Toby Mulligan sees both sides at Clarendon Fine Art
PUBLISHED: 12:01 19 June 2019 | UPDATED: 12:01 19 June 2019
Stephen Pover Photography
The ambidextrous artist doesn't plan his paintings, he simply starts to draw with both hands
Ambidextrous artist Toby Mulligan says by painting with both hands he is accessing both sides of his brain.
His intuitive and rational sides 'talk' to each other, producing a deeply emotive response, and he works faster than he can think.
He says the right hand is more in control and the left "needs to be freer and gets the bigger picture."
"It's an ongoing juggle, there are some things I paint more with my left hand, but if I feel it's getting too wafty or nebulous I shift to the right. But nothing is fixed."
Mulligan grew up writing with his right hand, but found he could do many things just as well with his left.
Brought up on a farm pre-internet, the father-of-four was scarcely aware of art until his teens.
"I didn't grow up in an art family and my childhood was quite isolated,but that's been really good for me in many ways. That freedom to imagine has been key for me." As soon as he started to draw figures he felt: "I can do this forever."
You may also want to watch:
But his antipathy towards art institutions meant he failed to finish his Art Foundation or take up his place at The Slade.
"I found art school restrictive, they would ask about politics or subject matter and I was 'I have no idea I just want to do this.'
He ended up living and working as a builder in France. But after hooking up with Clarendon Art, who helped him "connect with the world" he has sold his landscapes, portraits, figurative and abstract oils to sports, film and rock stars like Mick Jagger and tennis ace Roger Federer.
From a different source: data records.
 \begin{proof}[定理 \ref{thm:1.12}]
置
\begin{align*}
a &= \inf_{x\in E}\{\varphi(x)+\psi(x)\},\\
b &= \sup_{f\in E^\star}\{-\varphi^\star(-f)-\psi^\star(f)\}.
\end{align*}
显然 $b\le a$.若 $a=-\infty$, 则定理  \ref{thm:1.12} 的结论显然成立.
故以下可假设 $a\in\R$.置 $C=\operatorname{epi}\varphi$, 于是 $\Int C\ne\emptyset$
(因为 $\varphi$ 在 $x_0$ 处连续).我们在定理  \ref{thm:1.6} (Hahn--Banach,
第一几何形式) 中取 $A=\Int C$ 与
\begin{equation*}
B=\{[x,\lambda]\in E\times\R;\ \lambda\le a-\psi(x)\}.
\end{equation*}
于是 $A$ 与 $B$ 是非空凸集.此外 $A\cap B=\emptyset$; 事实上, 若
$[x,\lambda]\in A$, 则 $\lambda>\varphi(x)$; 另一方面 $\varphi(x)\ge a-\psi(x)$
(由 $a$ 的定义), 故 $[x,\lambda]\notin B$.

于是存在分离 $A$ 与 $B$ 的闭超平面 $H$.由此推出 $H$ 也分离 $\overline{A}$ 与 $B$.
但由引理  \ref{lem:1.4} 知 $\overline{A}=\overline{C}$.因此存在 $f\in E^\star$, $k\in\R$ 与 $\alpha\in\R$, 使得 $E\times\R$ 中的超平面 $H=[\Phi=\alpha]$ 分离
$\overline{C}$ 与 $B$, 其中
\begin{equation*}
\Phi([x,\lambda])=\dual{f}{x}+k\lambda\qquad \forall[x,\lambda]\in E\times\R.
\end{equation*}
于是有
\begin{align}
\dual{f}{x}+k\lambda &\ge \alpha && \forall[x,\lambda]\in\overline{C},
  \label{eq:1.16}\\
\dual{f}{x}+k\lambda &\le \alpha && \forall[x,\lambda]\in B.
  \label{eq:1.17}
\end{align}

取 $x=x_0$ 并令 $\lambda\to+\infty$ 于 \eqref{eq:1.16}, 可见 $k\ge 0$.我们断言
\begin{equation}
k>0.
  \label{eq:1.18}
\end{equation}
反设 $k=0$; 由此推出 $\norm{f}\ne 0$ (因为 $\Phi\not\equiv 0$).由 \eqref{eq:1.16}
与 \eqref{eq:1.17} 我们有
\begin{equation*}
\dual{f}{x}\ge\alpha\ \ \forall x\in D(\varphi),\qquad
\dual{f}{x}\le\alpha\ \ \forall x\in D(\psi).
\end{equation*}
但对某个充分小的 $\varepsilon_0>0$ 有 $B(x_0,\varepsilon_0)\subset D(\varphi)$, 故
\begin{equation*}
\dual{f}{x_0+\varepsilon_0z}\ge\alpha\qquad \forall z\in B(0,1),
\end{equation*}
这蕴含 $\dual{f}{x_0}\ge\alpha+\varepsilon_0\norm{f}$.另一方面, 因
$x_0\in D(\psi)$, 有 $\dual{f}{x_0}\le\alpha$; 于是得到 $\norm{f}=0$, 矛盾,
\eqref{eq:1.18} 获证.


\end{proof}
"Back then I was anxious and feeling inadequate, not liking the art world, but having been so difficult for so many years with no support money or connections, they just got me. Now I think it's a massive bonus. I spent so much time isolated, I am not doing things to impress anyone, just doing what I feel. I have gained confidence, built houses from scratch and raised kids, I can do whatever I want in any style, any subject."
Never planning in advance what he's going to paint, the results are intuitive.
"We are so bent on trying to control things, but what you really have to do is listen and sharpen the tools that you have, go with the flow and be free.
"I need to do things by feel. Most of my work is instinctive and things can be revealed as you are doing them, it's coming from my subconscious. I try to understand how the mind works and be the fullest best version of myself, which means confronting all your failings, and focusing on growing."
Toby Mulligan exhibits at Clarendon Fine Art at 76 Hampstead High Street from July 6.